Example: familiarity. When the subject is shown an image, this evokes a feeling of ’familiarity`. This is a latent construct.
SDT does not require any particular distributions, but in practise, Gaussians are often chosen.
Thought experiment: you are a subject in a memory experiment. You were previously shown a number of images, and now you are presented with a mixture of old and new items, and have to say whether you have previously seen the test image.
This can be formulated as the following statistical problem:
You are given a random variable \(X\), i.e. a draw from a normal distribution with a known standard deviation. You also know that distribution can have either of two known means, you just don’t know which one. The two distributions differ only in their mean, and the difference in means is called d'
.
You are asked to say which distribution that \(X\) is most likely to have come from. This is a decision, so you need some sort of decision rule. In this case you can choose a criterion, and compare \(X\) to this.

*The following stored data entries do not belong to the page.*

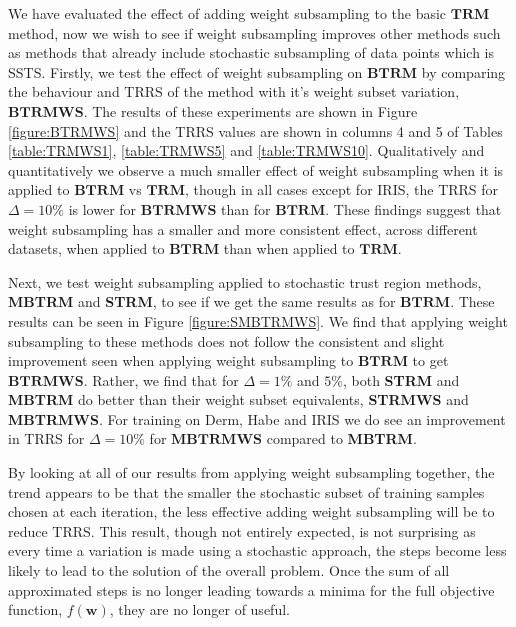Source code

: \documentclass[letterpaper,12pt,titlepage,oneside,final]{book}
\begin{document}
	We have evaluated the effect of adding weight subsampling to the basic $\mathbf{TRM}$ method, now we wish to see if weight subsampling improves other methods such as methods that already include stochastic subsampling of data points which is SSTS. Firstly, we test the effect of weight subsampling on $\mathbf{BTRM}$ by comparing the behaviour and TRRS of the method with it's weight subset variation, $\mathbf{BTRMWS}$. The results of these experiments are shown in Figure \ref{figure:BTRMWS} and the TRRS values are shown in columns 4 and 5 of Tables \ref{table:TRMWS1}, \ref{table:TRMWS5} and \ref{table:TRMWS10}. Qualitatively and quantitatively we observe a much smaller effect of weight subsampling when it is applied to $\mathbf{BTRM}$ vs $\mathbf{TRM}$, though in all cases except for IRIS, the TRRS for $\Delta=10\%$ is lower for $\mathbf{BTRMWS}$ than for $\mathbf{BTRM}$. These findings suggest that weight subsampling has a smaller and more consistent effect, across different datasets, when applied to $\mathbf{BTRM}$ than when applied to $\mathbf{TRM}$. 
	
	Next, we test weight subsampling applied to stochastic trust region methods, \textbf{MBTRM} and \textbf{STRM}, to see if we get the same results as for $\mathbf{BTRM}$. These results can be seen in Figure \ref{figure:SMBTRMWS}. We find that applying weight subsampling to these methods does not follow the consistent and slight improvement seen when applying weight subsampling to $\mathbf{BTRM}$ to get $\mathbf{BTRMWS}$. Rather, we find that for $\Delta=1 \%$ and $5\%$, both \textbf{STRM} and \textbf{MBTRM} do better than their weight subset equivalents, \textbf{STRMWS} and \textbf{MBTRMWS}. For training on Derm, Habe and IRIS we do see an improvement in TRRS for $\Delta=10\%$ for $\mathbf{MBTRMWS}$ compared to \textbf{MBTRM}. 
	
	By looking at all of our results from applying weight subsampling together, the trend appears to be that the smaller the stochastic subset of training samples chosen at each iteration, the less effective adding weight subsampling will be to reduce TRRS. This result, though not entirely expected, is not surprising as every time a variation is made using a stochastic approach, the steps become less likely to lead to the solution of the overall problem. Once the sum of all approximated steps is no longer leading towards a minima for the full objective function, $f(\mathbf{w})$, they are no longer of useful.
	
\end{document}

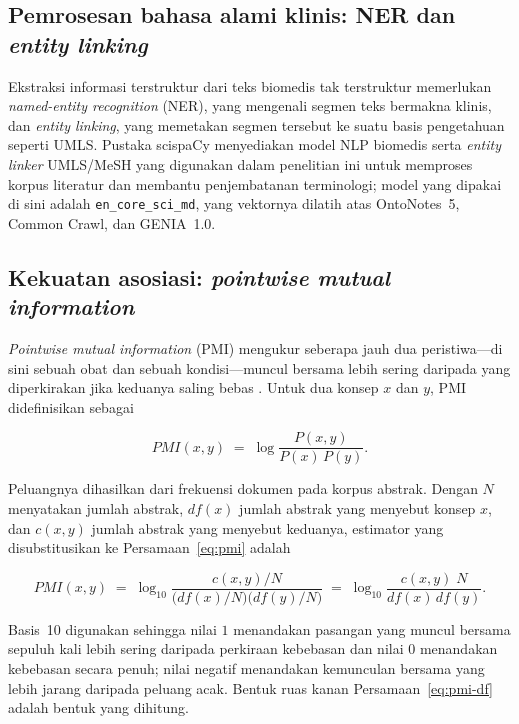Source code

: \subsection{Pemrosesan bahasa alami klinis: NER dan \emph{entity linking}}
Ekstraksi informasi terstruktur dari teks biomedis tak terstruktur memerlukan
\emph{named-entity recognition} (NER), yang mengenali segmen teks bermakna klinis, dan
\emph{entity linking}, yang memetakan segmen tersebut ke suatu basis pengetahuan seperti
UMLS. Pustaka scispaCy \cite{scispacy} menyediakan model NLP biomedis serta \emph{entity
linker} UMLS/MeSH yang digunakan dalam penelitian ini untuk memproses korpus literatur dan
membantu penjembatanan terminologi; model yang dipakai di sini adalah
\texttt{en\_core\_sci\_md}, yang vektornya dilatih atas OntoNotes~5, Common Crawl, dan
GENIA~1.0.

\subsection{Kekuatan asosiasi: \emph{pointwise mutual information}}
\emph{Pointwise mutual information} (PMI) mengukur seberapa jauh dua peristiwa---di sini
sebuah obat dan sebuah kondisi---muncul bersama lebih sering daripada yang diperkirakan jika
keduanya saling bebas \cite{pmi}. Untuk dua konsep $x$ dan $y$, PMI didefinisikan sebagai

\begin{equation}
\mathit{PMI}(x, y) \;=\; \log \frac{P(x, y)}{P(x)\,P(y)} .
\label{eq:pmi}
\end{equation}

Peluangnya dihasilkan dari frekuensi dokumen pada korpus abstrak. Dengan $N$ menyatakan
jumlah abstrak, $\mathit{df}(x)$ jumlah abstrak yang menyebut konsep $x$, dan $c(x,y)$ jumlah
abstrak yang menyebut keduanya, estimator yang disubstitusikan ke Persamaan~\ref{eq:pmi} adalah

\begin{equation}
\mathit{PMI}(x, y)
\;=\; \log_{10} \frac{c(x,y)/N}{\bigl(\mathit{df}(x)/N\bigr)\bigl(\mathit{df}(y)/N\bigr)}
\;=\; \log_{10} \frac{c(x,y)\;N}{\mathit{df}(x)\,\mathit{df}(y)} .
\label{eq:pmi-df}
\end{equation}

Basis~10 digunakan sehingga nilai $1$ menandakan pasangan yang muncul bersama sepuluh kali
lebih sering daripada perkiraan kebebasan dan nilai $0$ menandakan kebebasan secara penuh;
nilai negatif menandakan kemunculan bersama yang lebih jarang daripada peluang acak. Bentuk
ruas kanan Persamaan~\ref{eq:pmi-df} adalah bentuk yang dihitung.

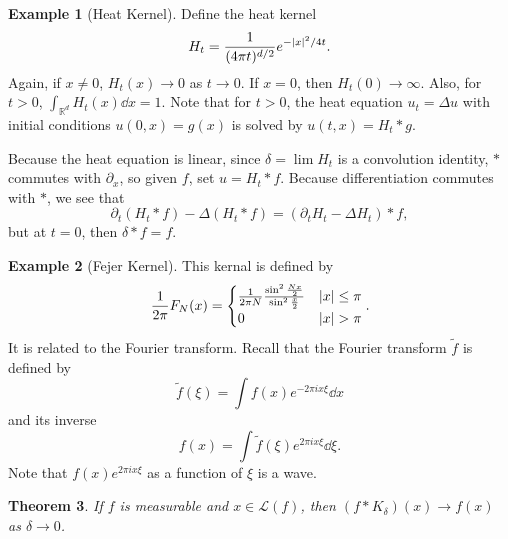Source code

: \documentclass[leqno, openany]{memoir}
\newtheorem{thm}{Theorem}[chapter]
\theoremstyle{definition}
\newtheorem{exm}[thm]{Example}
\theoremstyle{remark}
\theoremstyle{plain}
\theoremstyle{definition}
\theoremstyle{remark}
\newcommand{\R}{\mathbb{R}}
\newcommand{\mc}[1]{\mathcal{#1}}
\newcommand{\wt}[1]{\widetilde{#1}}
\begin{document}
\begin{exm}[Heat Kernel]
    Define the heat kernel
    \[ H_t = \frac{1}{(4 \pi t)^{d/2}} e^{-\abs{x}^2/4t}. \]
    Again, if $x \neq 0$, $H_t(x) \to 0$ as $t \to 0$. If $x = 0$, then $H_t(0) \to \infty$. Also, for $t > 0$, $\int_{\R^d} H_t(x) \dd{x} = 1$. Note that for $t > 0$, the heat equation $u_t = \Delta u$ with initial conditions $u(0,x) = g(x)$ is solved by $u(t,x) = H_t * g$.

    Because the heat equation is linear, since $\delta = \lim H_t$ is a convolution identity, $*$ commutes with $\partial_x$, so given $f$, set $u = H_t * f$. Because differentiation commutes with $*$, we see that
    \[ \partial_t(H_t * f) - \Delta(H_t * f) = (\partial_t H_t - \Delta H_t) * f, \]
    but at $t = 0$, then $\delta * f = f$.
\end{exm}

\begin{exm}[Fejer Kernel]
    This kernal is defined by
    \[ \frac{1}{2 \pi} F_N(x) = \begin{cases}
        \frac{1}{2 \pi N} \frac{\sin^2 \frac{Nx}{2}}{\sin^2 \frac{x}{2}} & \abs{x} \leq \pi \\
        0 & \abs{x} > \pi
    \end{cases}. \]
    It is related to the Fourier transform. Recall that the Fourier transform $\wt{f}$ is defined by
    \[ \wt{f}(\xi) = \int f(x) e^{-2\pi i x \xi} \dd{x} \]
    and its inverse 
    \[ f(x) = \int \wt{f}(\xi) e^{2\pi i x \xi} \dd{\xi}. \]
    Note that $f(x)e^{2 \pi i x \xi}$ as a function of $\xi$ is a wave.
\end{exm}

\begin{thm}
    If $f$ is measurable and $x \in \mc{L}(f)$, then $(f * K_{\delta})(x) \to f(x)$ as $\delta \to 0$.
\end{thm}
\end{document}
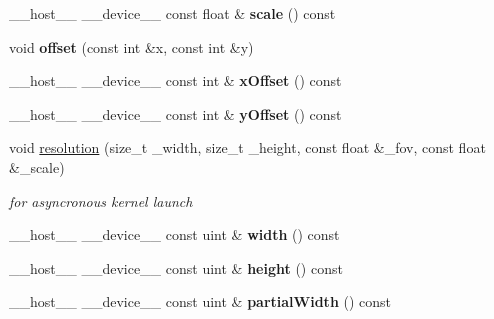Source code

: \begin{DoxyCompactItemize}
\item 
\+\_\+\+\_\+host\+\_\+\+\_\+ \+\_\+\+\_\+device\+\_\+\+\_\+ const float \& {\bfseries scale} () const\hypertarget{struct_camera_a4c28d2e136f8576203213a268df461bc}{}\label{struct_camera_a4c28d2e136f8576203213a268df461bc}

\item 
void {\bfseries offset} (const int \&x, const int \&y)\hypertarget{struct_camera_ac0bcd3aa77ece7888c5bc1c894ae062a}{}\label{struct_camera_ac0bcd3aa77ece7888c5bc1c894ae062a}

\item 
\+\_\+\+\_\+host\+\_\+\+\_\+ \+\_\+\+\_\+device\+\_\+\+\_\+ const int \& {\bfseries x\+Offset} () const\hypertarget{struct_camera_a4d4292bd655023cc379de72e600aa135}{}\label{struct_camera_a4d4292bd655023cc379de72e600aa135}

\item 
\+\_\+\+\_\+host\+\_\+\+\_\+ \+\_\+\+\_\+device\+\_\+\+\_\+ const int \& {\bfseries y\+Offset} () const\hypertarget{struct_camera_af87e905be8647ef1e492f56fe35b243d}{}\label{struct_camera_af87e905be8647ef1e492f56fe35b243d}

\item 
void \hyperlink{struct_camera_ab0cbf1b102afdeb285ef2be271d1701c}{resolution} (size\+\_\+t \+\_\+width, size\+\_\+t \+\_\+height, const float \&\+\_\+fov, const float \&\+\_\+scale)\hypertarget{struct_camera_ab0cbf1b102afdeb285ef2be271d1701c}{}\label{struct_camera_ab0cbf1b102afdeb285ef2be271d1701c}

\begin{DoxyCompactList}\small\item\em for asyncronous kernel launch \end{DoxyCompactList}\item 
\+\_\+\+\_\+host\+\_\+\+\_\+ \+\_\+\+\_\+device\+\_\+\+\_\+ const uint \& {\bfseries width} () const\hypertarget{struct_camera_a558884ad2cb0294e590e92dbfa8c2cd6}{}\label{struct_camera_a558884ad2cb0294e590e92dbfa8c2cd6}

\item 
\+\_\+\+\_\+host\+\_\+\+\_\+ \+\_\+\+\_\+device\+\_\+\+\_\+ const uint \& {\bfseries height} () const\hypertarget{struct_camera_a57d4b05077eb80513ecad514982237ba}{}\label{struct_camera_a57d4b05077eb80513ecad514982237ba}

\item 
\+\_\+\+\_\+host\+\_\+\+\_\+ \+\_\+\+\_\+device\+\_\+\+\_\+ const uint \& {\bfseries partial\+Width} () const\hypertarget{struct_camera_acd260957ed8b8a4eeb9508518208bc0d}{}\label{struct_camera_acd260957ed8b8a4eeb9508518208bc0d}


\end{DoxyCompactItemize}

You will produce four types of responses: you will either correctly classifiy the presented stimulus, or its internal representation \(X\), as either old
or new
. You will do this correctly (hits
/ correct rejections
), or you will produce a missclassification (false alarms
/ misses
).
From your behavioural data, the number of hits
and false alarms
, we want to estimate your hit rate and false alarm rate, and then compute your internal (latent) quantities that guided your behaviour.
The internal signal evoked by old and new items is often shown like this:
New items produce less familiarity than old items, but the internal representation is noisy.
In order to classify the presented stimulus, based on the evoked familiarity (decision variable), we need a decision rule:
A simple rule is to compare the signal with a criterion \(c\). If the signal \(X > c\), then respond old
(“I have previously seen it”), otherwise respond new
(“haven’t seen it before”).
Signal detection parameters
The commonly known SDT parameters are \(d'\) and and \(c\).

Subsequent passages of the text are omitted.